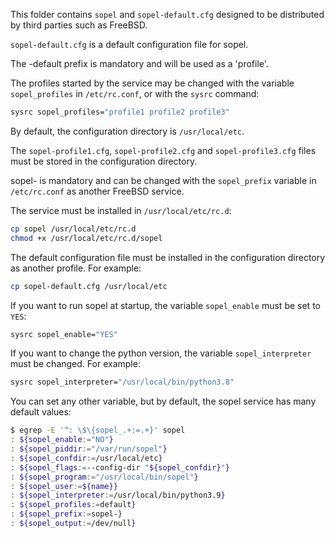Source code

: This folder contains `sopel` and `sopel-default.cfg` designed to be distributed by third parties such as FreeBSD.

`sopel-default.cfg` is a default configuration file for sopel.

The -default prefix is mandatory and will be used as a 'profile'.

The profiles started by the service may be changed with the variable `sopel_profiles` in `/etc/rc.conf`, or with the `sysrc` command:

```sh
sysrc sopel_profiles="profile1 profile2 profile3"
```

By default, the configuration directory is `/usr/local/etc`.

The `sopel-profile1.cfg`, `sopel-profile2.cfg` and `sopel-profile3.cfg` files must be stored in the configuration directory.

sopel- is mandatory and can be changed with the `sopel_prefix` variable in `/etc/rc.conf` as another FreeBSD service.

The service must be installed in `/usr/local/etc/rc.d`:

```sh
cp sopel /usr/local/etc/rc.d
chmod +x /usr/local/etc/rc.d/sopel
```

The default configuration file must be installed in the configuration directory as another profile. For example:

```sh
cp sopel-default.cfg /usr/local/etc
```

If you want to run sopel at startup, the variable `sopel_enable` must be set to `YES`:

```sh
sysrc sopel_enable="YES"
```

If you want to change the python version, the variable `sopel_interpreter` must be changed. For example:

```sh
sysrc sopel_interpreter="/usr/local/bin/python3.8"
```

You can set any other variable, but by default, the sopel service has many default values:

```sh
$ egrep -E '^: \$\{sopel_.+:=.+}' sopel
: ${sopel_enable:="NO"}
: ${sopel_piddir:="/var/run/sopel"}
: ${sopel_confdir:=/usr/local/etc}
: ${sopel_flags:=--config-dir "${sopel_confdir}"}
: ${sopel_program:="/usr/local/bin/sopel"}
: ${sopel_user:=${name}}
: ${sopel_interpreter:=/usr/local/bin/python3.9}
: ${sopel_profiles:=default}
: ${sopel_prefix:=sopel-}
: ${sopel_output:=/dev/null}
```
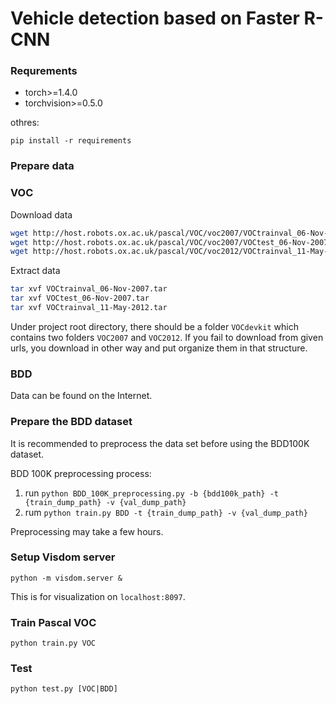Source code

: # Vehicle detection based on Faster R-CNN
### Requrements
* torch>=1.4.0
* torchvision>=0.5.0

othres:

`pip install -r requirements`
### Prepare data
### VOC
Download data
```bash
wget http://host.robots.ox.ac.uk/pascal/VOC/voc2007/VOCtrainval_06-Nov-2007.tar
wget http://host.robots.ox.ac.uk/pascal/VOC/voc2007/VOCtest_06-Nov-2007.tar
wget http://host.robots.ox.ac.uk/pascal/VOC/voc2012/VOCtrainval_11-May-2012.tar
```
Extract data
```bash
tar xvf VOCtrainval_06-Nov-2007.tar
tar xvf VOCtest_06-Nov-2007.tar
tar xvf VOCtrainval_11-May-2012.tar
```
Under project root directory, there should be a folder `VOCdevkit` which contains two folders `VOC2007` and `VOC2012`. If you fail to download from given urls, you download in other way and put organize them in that structure.

### BDD

Data can be found on the Internet.

### Prepare the BDD dataset

It is recommended to preprocess the data set before using the BDD100K dataset. 

BDD 100K preprocessing process:
1. run `python BDD_100K_preprocessing.py -b {bdd100k_path} -t {train_dump_path} -v {val_dump_path}`
2. rum `python train.py BDD -t {train_dump_path} -v {val_dump_path}`

Preprocessing may take a few hours.

### Setup Visdom server
`python -m visdom.server &`

This is for visualization on `localhost:8097`.

### Train Pascal VOC
`python train.py VOC`

### Test
`python test.py [VOC|BDD]`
------
## EXERCISE GOAL:
Copy out the entries above in full and exactly, skipping every picture.

## SOLVED EXERCISE:
Source code

: This folder contains `sopel` and `sopel-default.cfg` designed to be distributed by third parties such as FreeBSD.

`sopel-default.cfg` is a default configuration file for sopel.

The -default prefix is mandatory and will be used as a 'profile'.

The profiles started by the service may be changed with the variable `sopel_profiles` in `/etc/rc.conf`, or with the `sysrc` command:

```sh
sysrc sopel_profiles="profile1 profile2 profile3"
```

By default, the configuration directory is `/usr/local/etc`.

The `sopel-profile1.cfg`, `sopel-profile2.cfg` and `sopel-profile3.cfg` files must be stored in the configuration directory.

sopel- is mandatory and can be changed with the `sopel_prefix` variable in `/etc/rc.conf` as another FreeBSD service.

The service must be installed in `/usr/local/etc/rc.d`:

```sh
cp sopel /usr/local/etc/rc.d
chmod +x /usr/local/etc/rc.d/sopel
```

The default configuration file must be installed in the configuration directory as another profile. For example:

```sh
cp sopel-default.cfg /usr/local/etc
```

If you want to run sopel at startup, the variable `sopel_enable` must be set to `YES`:

```sh
sysrc sopel_enable="YES"
```

If you want to change the python version, the variable `sopel_interpreter` must be changed. For example:

```sh
sysrc sopel_interpreter="/usr/local/bin/python3.8"
```

You can set any other variable, but by default, the sopel service has many default values:

```sh
$ egrep -E '^: \$\{sopel_.+:=.+}' sopel
: ${sopel_enable:="NO"}
: ${sopel_piddir:="/var/run/sopel"}
: ${sopel_confdir:=/usr/local/etc}
: ${sopel_flags:=--config-dir "${sopel_confdir}"}
: ${sopel_program:="/usr/local/bin/sopel"}
: ${sopel_user:=${name}}
: ${sopel_interpreter:=/usr/local/bin/python3.9}
: ${sopel_profiles:=default}
: ${sopel_prefix:=sopel-}
: ${sopel_output:=/dev/null}
```
Source code

: # Vehicle detection based on Faster R-CNN
### Requrements
* torch>=1.4.0
* torchvision>=0.5.0

othres:

`pip install -r requirements`
### Prepare data
### VOC
Download data
```bash
wget http://host.robots.ox.ac.uk/pascal/VOC/voc2007/VOCtrainval_06-Nov-2007.tar
wget http://host.robots.ox.ac.uk/pascal/VOC/voc2007/VOCtest_06-Nov-2007.tar
wget http://host.robots.ox.ac.uk/pascal/VOC/voc2012/VOCtrainval_11-May-2012.tar
```
Extract data
```bash
tar xvf VOCtrainval_06-Nov-2007.tar
tar xvf VOCtest_06-Nov-2007.tar
tar xvf VOCtrainval_11-May-2012.tar
```
Under project root directory, there should be a folder `VOCdevkit` which contains two folders `VOC2007` and `VOC2012`. If you fail to download from given urls, you download in other way and put organize them in that structure.

### BDD

Data can be found on the Internet.

### Prepare the BDD dataset

It is recommended to preprocess the data set before using the BDD100K dataset. 

BDD 100K preprocessing process:
1. run `python BDD_100K_preprocessing.py -b {bdd100k_path} -t {train_dump_path} -v {val_dump_path}`
2. rum `python train.py BDD -t {train_dump_path} -v {val_dump_path}`

Preprocessing may take a few hours.

### Setup Visdom server
`python -m visdom.server &`

This is for visualization on `localhost:8097`.

### Train Pascal VOC
`python train.py VOC`

### Test
`python test.py [VOC|BDD]`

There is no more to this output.